Les événements du 27 mars 2008 ont donné lieu à l’ouverture de deux procédures : l’une pour « vol aggravé » et l’autre pour « homicide ». En un an, pas moins de sept procureurs se sont succédé pour instruire l’affaire. L’enquête a cependant mis au jour la responsabilité de six membres de l’administration municipale dans les violences qui ont causé la mort du journaliste. Il s’agit des conseillers municipaux Edwin Huampu Espinoza, Basilio Poma Poma, Nicolasa Cruz Quispe et Rufina Zerna Flores, du fonctionnaire du comité de vigilance (l’instance de contrôle municipal) Efraín Bonifacio Ticonipa, et du président du comité Julio Quisberth Quispe.

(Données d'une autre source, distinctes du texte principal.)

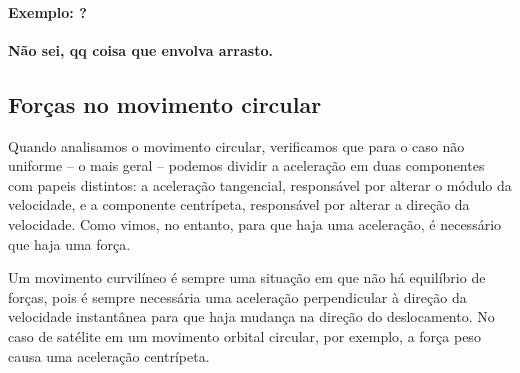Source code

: \paragraph{Exemplo: ?}

\textbf{Não sei, qq coisa que envolva arrasto.}

\subsection{Forças no movimento circular}
   
Quando analisamos o movimento circular, verificamos que para o caso não uniforme -- o mais geral -- podemos dividir a aceleração em duas componentes com papeis distintos: a aceleração tangencial, responsável por alterar o módulo da velocidade, e a componente centrípeta, responsável por alterar a direção da velocidade. Como vimos, no entanto, para que haja uma aceleração, é necessário que haja uma força. 

\begin{marginfigure}
\centering
{}
\caption{Um movimento curvilíneo é sempre uma situação em que não há equilíbrio de forças, pois é sempre necessária uma aceleração perpendicular à direção da velocidade instantânea para que haja mudança na direção do deslocamento. No caso de satélite em um movimento orbital circular, por exemplo, a força peso causa uma aceleração centrípeta.}
\end{marginfigure}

Deux de ces six personnes, accusées au procès avorté du 18 juin 2008, ont fait l’objet d’un ordre de détention pour le saccage du palais municipal : Rufina Zerna Flores et Efraín Bonifacio Ticonipa. Tous deux ont été libérés après avoir déposé un recours constitutionnel en habeas corpus. Une partie de la procédure a été annulée pour vices de forme. Edwin Huampu Espinoza ne s’est jamais présenté aux audiences ultérieures et a pris la présidence du conseil municipal de Pucarani. L’avocat de la famille du journaliste a fini par abandonner le dossier en janvier 2009. Aucun autre avocat ne l’a repris depuis.